С другой стороны, Тарковскому в «Андрее Рублеве» всё-таки важна временнáя дистанция, отсутствие сиюминутной ангажированности. Образцом в этом плане вновь становится творчество Манна. По словам Тарковского, «…скороспелые и злободневные вещи гибельны для подлинного искусства. Они из области периодики и журналистики, но не имеют никакого отношения к искусству. Искусство требует дистанции во времени — таковы, к примеру, "Война и мир" или "Иосиф и его братья"»131.

Между прочим, Тарковский внимательно читал Толстого незадолго до того, как «Андрей Рублев» был запущен в производство, в один из периодов вынужденного простоя (1962-1964). Возможно, на то же время пришлось и прочтение или перечтение «Иосифа», опять же, по жанровой перекличке. «Война и мир» и «Иосиф» находятся «в связке» в нескольких высказываниях режиссера132. Очевидно, эти образцы служили Тарковскому подтверждением правильности выбранного пути в то время, когда почти невозможно было «пробить» любой неконъюнктурный фильм133.

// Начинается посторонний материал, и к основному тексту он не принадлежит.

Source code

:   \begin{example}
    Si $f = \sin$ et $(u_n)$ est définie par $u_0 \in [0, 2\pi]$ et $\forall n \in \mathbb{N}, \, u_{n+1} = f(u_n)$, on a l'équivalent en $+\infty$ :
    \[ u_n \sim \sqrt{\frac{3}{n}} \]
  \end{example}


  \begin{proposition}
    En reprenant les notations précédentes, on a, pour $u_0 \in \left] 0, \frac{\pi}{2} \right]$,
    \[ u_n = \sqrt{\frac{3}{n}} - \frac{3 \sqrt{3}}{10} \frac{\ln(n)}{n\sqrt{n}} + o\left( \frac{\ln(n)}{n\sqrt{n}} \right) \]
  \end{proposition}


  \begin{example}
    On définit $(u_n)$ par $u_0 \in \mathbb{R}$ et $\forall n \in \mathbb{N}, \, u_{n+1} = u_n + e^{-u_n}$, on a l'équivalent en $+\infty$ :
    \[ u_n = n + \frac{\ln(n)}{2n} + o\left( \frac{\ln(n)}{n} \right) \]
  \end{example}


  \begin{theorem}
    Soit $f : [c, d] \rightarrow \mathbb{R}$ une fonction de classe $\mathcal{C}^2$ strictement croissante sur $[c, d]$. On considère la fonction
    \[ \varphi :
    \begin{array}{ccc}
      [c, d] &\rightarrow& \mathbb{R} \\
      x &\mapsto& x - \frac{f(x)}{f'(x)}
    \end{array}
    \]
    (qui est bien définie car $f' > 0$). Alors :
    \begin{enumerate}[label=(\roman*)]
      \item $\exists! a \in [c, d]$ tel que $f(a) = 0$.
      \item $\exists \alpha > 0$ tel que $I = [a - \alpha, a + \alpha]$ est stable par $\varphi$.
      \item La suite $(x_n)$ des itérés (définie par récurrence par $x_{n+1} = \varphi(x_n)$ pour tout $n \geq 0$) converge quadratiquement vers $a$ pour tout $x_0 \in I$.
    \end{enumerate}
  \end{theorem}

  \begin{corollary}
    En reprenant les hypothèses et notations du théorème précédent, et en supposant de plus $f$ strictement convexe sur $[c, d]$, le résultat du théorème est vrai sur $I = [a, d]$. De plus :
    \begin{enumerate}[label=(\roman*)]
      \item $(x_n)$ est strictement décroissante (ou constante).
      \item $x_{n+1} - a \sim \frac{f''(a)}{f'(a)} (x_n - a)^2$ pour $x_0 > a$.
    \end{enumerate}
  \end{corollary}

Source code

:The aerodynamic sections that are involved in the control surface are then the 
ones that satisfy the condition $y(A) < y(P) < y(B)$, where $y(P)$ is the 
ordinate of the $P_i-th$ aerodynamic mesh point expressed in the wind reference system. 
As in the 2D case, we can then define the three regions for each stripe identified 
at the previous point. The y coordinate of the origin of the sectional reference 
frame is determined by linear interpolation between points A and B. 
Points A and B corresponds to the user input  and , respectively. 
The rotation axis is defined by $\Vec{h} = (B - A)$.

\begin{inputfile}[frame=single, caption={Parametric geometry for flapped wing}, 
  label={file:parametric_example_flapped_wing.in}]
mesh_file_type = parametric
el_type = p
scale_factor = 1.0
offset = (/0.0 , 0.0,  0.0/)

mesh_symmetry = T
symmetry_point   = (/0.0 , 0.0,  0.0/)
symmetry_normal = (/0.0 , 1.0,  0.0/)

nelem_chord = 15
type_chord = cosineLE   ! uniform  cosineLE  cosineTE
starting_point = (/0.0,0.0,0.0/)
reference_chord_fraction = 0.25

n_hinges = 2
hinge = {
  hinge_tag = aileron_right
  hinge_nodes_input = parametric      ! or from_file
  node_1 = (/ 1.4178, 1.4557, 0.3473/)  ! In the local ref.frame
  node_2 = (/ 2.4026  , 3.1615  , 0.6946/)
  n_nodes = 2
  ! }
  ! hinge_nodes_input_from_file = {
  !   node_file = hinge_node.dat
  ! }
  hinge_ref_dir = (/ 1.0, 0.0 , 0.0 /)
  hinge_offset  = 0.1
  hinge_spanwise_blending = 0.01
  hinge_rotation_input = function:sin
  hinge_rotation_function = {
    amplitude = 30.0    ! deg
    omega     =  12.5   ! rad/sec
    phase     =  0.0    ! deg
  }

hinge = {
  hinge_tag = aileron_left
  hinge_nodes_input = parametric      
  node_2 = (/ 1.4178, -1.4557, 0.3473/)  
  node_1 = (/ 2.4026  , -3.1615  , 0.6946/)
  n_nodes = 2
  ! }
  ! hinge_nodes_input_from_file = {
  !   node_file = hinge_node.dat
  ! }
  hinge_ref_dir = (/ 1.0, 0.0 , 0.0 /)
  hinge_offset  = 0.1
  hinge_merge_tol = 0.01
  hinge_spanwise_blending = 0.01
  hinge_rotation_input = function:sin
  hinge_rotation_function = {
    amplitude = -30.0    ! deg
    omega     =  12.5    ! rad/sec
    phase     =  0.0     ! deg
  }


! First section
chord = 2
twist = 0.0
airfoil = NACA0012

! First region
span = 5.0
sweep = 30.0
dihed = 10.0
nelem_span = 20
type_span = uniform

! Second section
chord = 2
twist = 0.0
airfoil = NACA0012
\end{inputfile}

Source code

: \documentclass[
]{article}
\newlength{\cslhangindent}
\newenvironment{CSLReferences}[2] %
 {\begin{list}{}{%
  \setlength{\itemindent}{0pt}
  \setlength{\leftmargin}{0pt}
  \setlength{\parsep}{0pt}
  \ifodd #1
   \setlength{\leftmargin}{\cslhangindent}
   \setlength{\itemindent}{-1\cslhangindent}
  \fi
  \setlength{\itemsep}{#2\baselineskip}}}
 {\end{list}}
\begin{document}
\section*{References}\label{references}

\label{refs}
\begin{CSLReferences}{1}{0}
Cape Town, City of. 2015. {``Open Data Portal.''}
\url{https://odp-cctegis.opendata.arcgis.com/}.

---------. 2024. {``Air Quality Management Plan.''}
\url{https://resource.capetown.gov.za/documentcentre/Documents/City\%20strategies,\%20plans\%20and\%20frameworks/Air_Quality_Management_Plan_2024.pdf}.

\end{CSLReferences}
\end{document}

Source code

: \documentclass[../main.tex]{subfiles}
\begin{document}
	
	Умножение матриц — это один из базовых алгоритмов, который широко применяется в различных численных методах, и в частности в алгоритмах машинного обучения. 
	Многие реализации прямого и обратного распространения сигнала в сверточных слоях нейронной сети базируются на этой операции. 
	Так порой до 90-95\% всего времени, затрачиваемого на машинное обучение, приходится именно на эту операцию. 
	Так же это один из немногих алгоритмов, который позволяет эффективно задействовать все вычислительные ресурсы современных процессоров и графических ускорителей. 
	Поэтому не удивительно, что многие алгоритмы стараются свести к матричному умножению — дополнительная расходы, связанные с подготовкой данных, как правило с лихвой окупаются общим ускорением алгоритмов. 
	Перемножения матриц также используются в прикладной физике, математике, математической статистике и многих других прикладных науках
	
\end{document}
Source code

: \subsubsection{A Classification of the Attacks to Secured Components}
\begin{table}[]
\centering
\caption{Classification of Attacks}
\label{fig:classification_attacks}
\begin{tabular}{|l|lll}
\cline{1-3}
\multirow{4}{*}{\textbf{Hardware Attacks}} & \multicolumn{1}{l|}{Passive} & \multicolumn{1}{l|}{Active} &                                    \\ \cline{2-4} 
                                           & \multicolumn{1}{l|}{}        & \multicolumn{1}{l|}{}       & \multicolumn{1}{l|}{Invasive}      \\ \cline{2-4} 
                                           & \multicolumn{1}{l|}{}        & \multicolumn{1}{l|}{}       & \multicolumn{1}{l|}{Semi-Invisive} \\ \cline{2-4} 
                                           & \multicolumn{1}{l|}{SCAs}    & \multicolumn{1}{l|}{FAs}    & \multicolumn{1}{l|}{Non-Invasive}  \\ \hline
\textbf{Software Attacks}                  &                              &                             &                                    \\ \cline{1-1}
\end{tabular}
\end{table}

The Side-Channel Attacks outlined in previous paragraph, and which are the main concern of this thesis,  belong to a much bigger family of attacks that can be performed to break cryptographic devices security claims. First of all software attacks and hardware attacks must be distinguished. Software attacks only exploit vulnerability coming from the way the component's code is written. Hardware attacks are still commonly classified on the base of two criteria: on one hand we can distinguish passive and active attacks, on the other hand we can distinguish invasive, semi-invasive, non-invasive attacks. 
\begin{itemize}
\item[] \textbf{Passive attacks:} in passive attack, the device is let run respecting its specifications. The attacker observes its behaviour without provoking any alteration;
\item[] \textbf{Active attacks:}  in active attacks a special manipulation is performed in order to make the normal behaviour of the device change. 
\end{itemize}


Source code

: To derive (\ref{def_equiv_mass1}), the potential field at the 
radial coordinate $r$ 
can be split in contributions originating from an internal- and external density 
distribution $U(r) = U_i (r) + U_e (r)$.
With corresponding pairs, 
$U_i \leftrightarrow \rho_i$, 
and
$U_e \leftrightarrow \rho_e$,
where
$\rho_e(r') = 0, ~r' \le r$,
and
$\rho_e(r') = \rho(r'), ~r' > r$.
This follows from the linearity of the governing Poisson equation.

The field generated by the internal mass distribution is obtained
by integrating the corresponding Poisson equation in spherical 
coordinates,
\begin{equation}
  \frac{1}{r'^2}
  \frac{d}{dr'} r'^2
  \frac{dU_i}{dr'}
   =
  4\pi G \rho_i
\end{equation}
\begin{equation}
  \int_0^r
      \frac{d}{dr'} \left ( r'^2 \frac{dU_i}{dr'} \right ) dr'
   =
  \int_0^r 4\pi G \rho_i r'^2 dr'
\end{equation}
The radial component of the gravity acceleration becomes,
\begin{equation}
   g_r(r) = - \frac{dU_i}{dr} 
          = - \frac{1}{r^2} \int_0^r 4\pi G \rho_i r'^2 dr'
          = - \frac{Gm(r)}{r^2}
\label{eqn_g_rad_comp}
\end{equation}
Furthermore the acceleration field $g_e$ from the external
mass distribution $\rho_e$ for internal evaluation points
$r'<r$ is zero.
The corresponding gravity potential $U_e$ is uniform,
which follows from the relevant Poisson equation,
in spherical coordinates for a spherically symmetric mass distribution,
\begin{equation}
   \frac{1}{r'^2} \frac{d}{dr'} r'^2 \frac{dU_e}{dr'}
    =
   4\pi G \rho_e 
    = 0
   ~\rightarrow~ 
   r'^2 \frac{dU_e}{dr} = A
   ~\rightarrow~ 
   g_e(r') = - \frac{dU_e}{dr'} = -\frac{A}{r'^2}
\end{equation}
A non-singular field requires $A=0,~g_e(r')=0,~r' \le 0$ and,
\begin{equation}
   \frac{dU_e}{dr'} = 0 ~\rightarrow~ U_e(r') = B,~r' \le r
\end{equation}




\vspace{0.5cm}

Мы уже цитировали запись от 10 февраля 1979 г., где Тарковский, обдумывая постановку «Фаустуса», писал о «сложностях с музыкой». Манн постоянно использовал в своих текстах музыкальные принципы организации материала, достигая особого эффекта воздействия134 на читателя. В «Фаустусе» он выразил музыку через слово135, воссоздав в прозе музыкальные произведения композитора Леверкюна.

Стремление создать сплав из нескольких видов искусства в кинотексте очень характерно и для Тарковского136. Финал «Андрея Рублева» – попытка перенесения иконописи в кинематограф137. Медленные крупные планы икон Рублева становятся опытом по расширению возможностей кино. Эффект синтеза искусств ещё более увеличивается, поскольку камера медленно панорамирует по иконописным работам Рублева под музыку Баха. Также в финале усиливается изобразительное начало, поскольку иконы мы видим в цвете, в отличие от черно-белого плана «реальности» (т.к. весь остальной фильм снят в монохромной гамме). В результате, кино вбирает в себя и музыку, и иконопись, достигая особого воздействующего эффекта.